## Problem to solve
From the records below, copy each line in which the string "böyle" occurs.

===== Data for this task

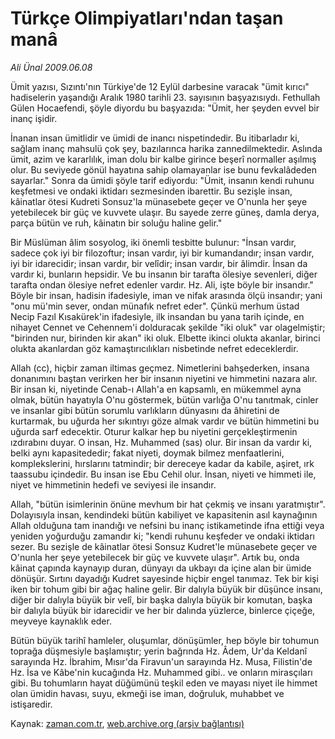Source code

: # Türkçe Olimpiyatları'ndan taşan manâ

*Ali Ünal 2009.06.08*

<tr><td class="metin" colspan="2" style="padding-top: 20px; padding-left: 5px; padding-right: 10px;">Ümit yazısı, Sızıntı'nın Türkiye'de 12 Eylül darbesine varacak "ümit kırıcı" hadiselerin yaşandığı Aralık 1980 tarihli 23. sayısının başyazısıydı. Fethullah Gülen Hocaefendi, şöyle diyordu bu başyazıda: "Ümit, her şeyden evvel bir inanç işidir.</td></tr><tr><td class="metin" colspan="2" style="padding-top: 20px; padding-left: 5px; padding-right: 10px;"><p>İnanan insan ümitlidir ve ümidi de inancı nispetindedir. Bu itibarladır ki, sağlam inanç mahsulü çok şey, bazılarınca harika zannedilmektedir. Aslında ümit, azim ve kararlılık, iman dolu bir kalbe girince beşerî normaller aşılmış olur. Bu seviyede gönül hayatına sahip olamayanlar ise bunu fevkalâdeden sayarlar." Sonra da ümidi şöyle tarif ediyordu: "Ümit, insanın kendi ruhunu keşfetmesi ve ondaki iktidarı sezmesinden ibarettir. Bu sezişle insan, kâinatlar ötesi Kudreti Sonsuz'la münasebete geçer ve O'nunla her şeye yetebilecek bir güç ve kuvvete ulaşır. Bu sayede zerre güneş, damla derya, parça bütün ve ruh, kâinatın bir soluğu haline gelir."
<p> Bir Müslüman âlim sosyolog, iki önemli tesbitte bulunur: "İnsan vardır, sadece çok iyi bir filozoftur; insan vardır, iyi bir kumandandır; insan vardır, iyi bir idarecidir; insan vardır, bir velîdir; insan vardır, bir âlimdir. İnsan da vardır ki, bunların hepsidir. Ve bu insanın bir tarafta ölesiye sevenleri, diğer tarafta ondan ölesiye nefret edenler vardır. Hz. Ali, işte böyle bir insandır." Böyle bir insan, hadisin ifadesiyle, iman ve nifak arasında ölçü insandır; yani "onu mü'min sever, ondan münafık nefret eder". Çünkü merhum üstad Necip Fazıl Kısakürek'in ifadesiyle, ilk insandan bu yana tarih içinde, en nihayet Cennet ve Cehennem'i dolduracak şekilde "iki oluk" var olagelmiştir; "birinden nur, birinden kir akan" iki oluk. Elbette ikinci olukta akanlar, birinci olukta akanlardan göz kamaştırıcılıkları nisbetinde nefret edeceklerdir.
<p> Allah (cc), hiçbir zaman iltimas geçmez. Nimetlerini bahşederken, insana donanımını baştan verirken her bir insanın niyetini ve himmetini nazara alır. Bir insan ki, niyetinde Cenab-ı Allah'a en kapsamlı, en mükemmel ayna olmak, bütün hayatıyla O'nu göstermek, bütün varlığa O'nu tanıtmak, cinler ve insanlar gibi bütün sorumlu varlıkların dünyasını da âhiretini de kurtarmak, bu uğurda her sıkıntıyı göze almak vardır ve bütün himmetini bu uğurda sarf edecektir. Oturur kalkar hep bu niyetini gerçekleştirmenin ızdırabını duyar. O insan, Hz. Muhammed (sas) olur. Bir insan da vardır ki, belki aynı kapasitededir; fakat niyeti, doymak bilmez menfaatlerini, komplekslerini, hırslarını tatmindir; bir dereceye kadar da kabile, aşiret, ırk taassubu içindedir. Bu insan ise Ebu Cehil olur. İnsan, niyeti ve himmeti ile, niyet ve himmetinin hedefi ve seviyesi ile insandır.
<p> Allah, "bütün isimlerinin önüne mevhum bir hat çekmiş ve insanı yaratmıştır". Dolayısıyla insan, kendindeki bütün kabiliyet ve kapasitenin asıl kaynağının Allah olduğuna tam inandığı ve nefsini bu inanç istikametinde ifna ettiği veya yeniden yoğurduğu zamandır ki; "kendi ruhunu keşfeder ve ondaki iktidarı sezer. Bu sezişle de kâinatlar ötesi Sonsuz Kudret'le münasebete geçer ve O'nunla her şeye yetebilecek bir güç ve kuvvete ulaşır". Artık bu, onda kâinat çapında kaynayıp duran, dünyayı da ukbayı da içine alan bir ümide dönüşür. Sırtını dayadığı Kudret sayesinde hiçbir engel tanımaz. Tek bir kişi iken bir tohum gibi bir ağaç haline gelir. Bir dalıyla büyük bir düşünce insanı, diğer bir dalıyla büyük bir velî, bir başka dalıyla büyük bir komutan, başka bir dalıyla büyük bir idarecidir ve her bir dalında yüzlerce, binlerce çiçeğe, meyveye kaynaklık eder.
<p> Bütün büyük tarihî hamleler, oluşumlar, dönüşümler, hep böyle bir tohumun toprağa düşmesiyle başlamıştır; yerin bağrında Hz. Âdem, Ur'da Keldanî sarayında Hz. İbrahim, Mısır'da Firavun'un sarayında Hz. Musa, Filistin'de Hz. İsa ve Kâbe'nin kucağında Hz. Muhammed gibi.. ve onların mirasçıları gibi. Bu tohumların hayat düğümünü teşkil eden ve mayası niyet ile himmet olan ümidin havası, suyu, ekmeği ise iman, doğruluk, muhabbet ve istişaredir. <br/></p></p></p></p></p></td></tr>

Kaynak: [zaman.com.tr](http://zaman.com.tr/yazar.do?yazino=856453), [web.archive.org (arşiv bağlantısı)](http://web.archive.org/web/20090619122113/http://www.zaman.com.tr:80/yazar.do?yazino=856453)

==========

## Task output
<p> Bir Müslüman âlim sosyolog, iki önemli tesbitte bulunur: "İnsan vardır, sadece çok iyi bir filozoftur; insan vardır, iyi bir kumandandır; insan vardır, iyi bir idarecidir; insan vardır, bir velîdir; insan vardır, bir âlimdir. İnsan da vardır ki, bunların hepsidir. Ve bu insanın bir tarafta ölesiye sevenleri, diğer tarafta ondan ölesiye nefret edenler vardır. Hz. Ali, işte böyle bir insandır." Böyle bir insan, hadisin ifadesiyle, iman ve nifak arasında ölçü insandır; yani "onu mü'min sever, ondan münafık nefret eder". Çünkü merhum üstad Necip Fazıl Kısakürek'in ifadesiyle, ilk insandan bu yana tarih içinde, en nihayet Cennet ve Cehennem'i dolduracak şekilde "iki oluk" var olagelmiştir; "birinden nur, birinden kir akan" iki oluk. Elbette ikinci olukta akanlar, birinci olukta akanlardan göz kamaştırıcılıkları nisbetinde nefret edeceklerdir.
<p> Bütün büyük tarihî hamleler, oluşumlar, dönüşümler, hep böyle bir tohumun toprağa düşmesiyle başlamıştır; yerin bağrında Hz. Âdem, Ur'da Keldanî sarayında Hz. İbrahim, Mısır'da Firavun'un sarayında Hz. Musa, Filistin'de Hz. İsa ve Kâbe'nin kucağında Hz. Muhammed gibi.. ve onların mirasçıları gibi. Bu tohumların hayat düğümünü teşkil eden ve mayası niyet ile himmet olan ümidin havası, suyu, ekmeği ise iman, doğruluk, muhabbet ve istişaredir. <br/></p></p></p></p></p></td></tr>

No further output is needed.